Jonathan Sánchez jsanchez-ds

🌐 English · Español

Hi, I'm Jonathan Sánchez

Senior Data Scientist · ML Engineer · LLM / AI Engineer

Industrial Engineer from Universidad de Chile (distinción máxima) currently at ClaroVTR as Efficiencies Engineer — building end-to-end forecasting systems with XGBoost / LightGBM / Prophet ensembles for enterprise clients (~$30M CLP/month identified savings).

Based in Santiago, Chile. Comfortable in Spanish and English.

🏆 Flagship trilogy (2026) — Classical ML · LLM/RAG · Real-time Agent

Three sibling projects designed as one coherent platform. Project 3 consumes Project 1's registered model via MLflow and Project 2's RAG endpoint as an agent tool — the code and the data flow are connected, not three unrelated demos.
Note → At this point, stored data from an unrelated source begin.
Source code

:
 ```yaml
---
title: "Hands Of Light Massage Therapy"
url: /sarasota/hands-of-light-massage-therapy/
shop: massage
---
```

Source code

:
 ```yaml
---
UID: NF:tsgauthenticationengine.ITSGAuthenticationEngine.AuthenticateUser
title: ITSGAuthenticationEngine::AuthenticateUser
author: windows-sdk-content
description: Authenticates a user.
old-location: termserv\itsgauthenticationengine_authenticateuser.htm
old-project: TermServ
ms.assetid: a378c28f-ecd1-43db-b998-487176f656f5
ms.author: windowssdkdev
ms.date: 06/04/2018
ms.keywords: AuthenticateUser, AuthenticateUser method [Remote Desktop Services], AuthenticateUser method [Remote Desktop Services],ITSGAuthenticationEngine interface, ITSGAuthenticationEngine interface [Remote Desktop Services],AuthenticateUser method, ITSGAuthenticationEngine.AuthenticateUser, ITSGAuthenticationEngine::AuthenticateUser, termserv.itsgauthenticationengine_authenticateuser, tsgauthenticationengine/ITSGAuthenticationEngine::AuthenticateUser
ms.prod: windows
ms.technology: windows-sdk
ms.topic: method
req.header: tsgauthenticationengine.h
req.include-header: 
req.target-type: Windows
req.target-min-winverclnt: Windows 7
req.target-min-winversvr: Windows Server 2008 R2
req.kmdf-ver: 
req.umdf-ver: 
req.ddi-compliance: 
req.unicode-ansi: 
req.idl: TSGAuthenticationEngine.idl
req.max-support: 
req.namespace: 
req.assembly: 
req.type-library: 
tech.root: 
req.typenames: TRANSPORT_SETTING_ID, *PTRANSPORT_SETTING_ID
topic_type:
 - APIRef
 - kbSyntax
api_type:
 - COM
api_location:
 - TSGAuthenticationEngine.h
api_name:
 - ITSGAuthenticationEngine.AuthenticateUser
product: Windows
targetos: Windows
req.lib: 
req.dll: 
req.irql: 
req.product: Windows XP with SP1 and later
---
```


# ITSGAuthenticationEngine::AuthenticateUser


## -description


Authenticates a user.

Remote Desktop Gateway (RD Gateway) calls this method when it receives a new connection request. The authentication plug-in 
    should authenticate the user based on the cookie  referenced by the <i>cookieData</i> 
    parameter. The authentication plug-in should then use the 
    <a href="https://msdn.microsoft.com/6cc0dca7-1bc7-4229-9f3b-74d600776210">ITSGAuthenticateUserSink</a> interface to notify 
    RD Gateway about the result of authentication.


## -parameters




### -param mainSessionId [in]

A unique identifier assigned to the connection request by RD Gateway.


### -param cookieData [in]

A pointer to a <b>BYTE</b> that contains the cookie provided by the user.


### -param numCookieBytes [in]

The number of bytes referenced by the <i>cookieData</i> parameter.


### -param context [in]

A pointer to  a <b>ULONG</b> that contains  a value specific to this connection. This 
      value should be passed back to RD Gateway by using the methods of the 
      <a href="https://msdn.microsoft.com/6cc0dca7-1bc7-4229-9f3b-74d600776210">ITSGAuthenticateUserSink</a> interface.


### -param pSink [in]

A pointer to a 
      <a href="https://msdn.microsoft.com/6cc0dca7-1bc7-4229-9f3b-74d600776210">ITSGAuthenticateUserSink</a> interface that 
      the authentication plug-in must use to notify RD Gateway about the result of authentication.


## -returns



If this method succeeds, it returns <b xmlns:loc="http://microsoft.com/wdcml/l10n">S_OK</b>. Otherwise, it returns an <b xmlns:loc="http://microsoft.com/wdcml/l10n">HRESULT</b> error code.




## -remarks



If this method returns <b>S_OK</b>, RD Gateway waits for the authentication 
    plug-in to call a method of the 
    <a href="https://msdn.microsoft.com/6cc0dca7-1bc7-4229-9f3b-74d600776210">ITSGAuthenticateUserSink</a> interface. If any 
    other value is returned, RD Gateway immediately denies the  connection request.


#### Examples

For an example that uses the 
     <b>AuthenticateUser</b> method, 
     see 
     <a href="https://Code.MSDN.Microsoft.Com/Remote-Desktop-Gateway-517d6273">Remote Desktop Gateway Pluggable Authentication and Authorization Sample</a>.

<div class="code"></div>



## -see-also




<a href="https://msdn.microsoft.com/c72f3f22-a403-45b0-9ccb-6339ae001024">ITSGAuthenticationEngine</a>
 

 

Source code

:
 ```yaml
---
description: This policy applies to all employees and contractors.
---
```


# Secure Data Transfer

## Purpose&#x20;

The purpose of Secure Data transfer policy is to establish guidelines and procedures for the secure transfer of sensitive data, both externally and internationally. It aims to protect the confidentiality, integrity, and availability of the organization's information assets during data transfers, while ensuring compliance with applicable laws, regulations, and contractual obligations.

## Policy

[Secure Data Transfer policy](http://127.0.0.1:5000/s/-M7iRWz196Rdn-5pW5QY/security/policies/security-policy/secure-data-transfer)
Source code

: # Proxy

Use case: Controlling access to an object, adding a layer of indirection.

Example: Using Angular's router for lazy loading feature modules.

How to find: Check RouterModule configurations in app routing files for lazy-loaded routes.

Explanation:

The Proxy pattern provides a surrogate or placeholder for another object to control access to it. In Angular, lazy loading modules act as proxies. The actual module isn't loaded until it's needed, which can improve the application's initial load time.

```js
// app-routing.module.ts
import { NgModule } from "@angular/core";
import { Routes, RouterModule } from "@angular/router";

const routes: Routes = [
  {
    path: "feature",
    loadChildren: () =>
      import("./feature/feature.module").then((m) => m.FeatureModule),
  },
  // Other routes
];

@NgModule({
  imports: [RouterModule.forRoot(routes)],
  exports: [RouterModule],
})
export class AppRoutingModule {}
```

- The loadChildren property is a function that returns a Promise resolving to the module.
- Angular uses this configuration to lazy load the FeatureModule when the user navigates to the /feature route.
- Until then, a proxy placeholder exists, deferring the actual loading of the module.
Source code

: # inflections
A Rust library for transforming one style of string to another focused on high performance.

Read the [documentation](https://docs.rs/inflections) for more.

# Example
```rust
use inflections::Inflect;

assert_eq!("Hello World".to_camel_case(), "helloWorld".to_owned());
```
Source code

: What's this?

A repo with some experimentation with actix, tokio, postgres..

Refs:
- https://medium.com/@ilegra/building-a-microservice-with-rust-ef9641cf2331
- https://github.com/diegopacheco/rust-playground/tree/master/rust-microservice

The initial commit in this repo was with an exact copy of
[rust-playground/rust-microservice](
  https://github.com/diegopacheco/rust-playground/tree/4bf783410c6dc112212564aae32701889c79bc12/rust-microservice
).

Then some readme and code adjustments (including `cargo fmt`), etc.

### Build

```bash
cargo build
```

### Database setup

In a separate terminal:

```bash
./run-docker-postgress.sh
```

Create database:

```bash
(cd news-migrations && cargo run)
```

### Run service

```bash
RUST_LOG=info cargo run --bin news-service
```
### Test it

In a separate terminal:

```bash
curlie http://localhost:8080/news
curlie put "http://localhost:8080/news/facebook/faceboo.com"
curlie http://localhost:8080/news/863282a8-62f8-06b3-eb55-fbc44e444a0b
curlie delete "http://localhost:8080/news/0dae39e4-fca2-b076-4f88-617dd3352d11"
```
#	Project	What it proves	Headline result
1	energy-forecasting-databricks ⚡	Classical ML + Databricks Unity Catalog · LightGBM vs LSTM vs Isolation Forest · SHAP · Medallion architecture	LightGBM MAPE 1.81% on 2 years of CAISO data; local vs Databricks ≡ 1.81 % vs 1.83 % (reproducible)
2	energyscholar-rag 📚	LLM engineering · provider-agnostic (Groq/Claude/OpenAI/OpenRouter) · hybrid BM25+vector retrieval · cross-encoder rerank · RAGAS gated on CI	RAGAS context_precision 0.81, answer_relevancy 0.996 on arXiv energy papers
3	gridpulse-realtime-agent 🚨	Real-time streaming · custom LLM agent with OpenAI-compatible function calling · integrates Projects 1 + 2 as tools	Agent composed a fully grounded incident report (no hallucinated figures) and posted to Discord HTTP 204 ✓ after 5 tool calls

The story these three tell together: detect an anomaly in streaming telemetry → ask the classical forecaster what the expected value was → ask the RAG what the literature says → compose an incident report grounded in tool outputs → alert on-call. That's the system, not three isolated repos.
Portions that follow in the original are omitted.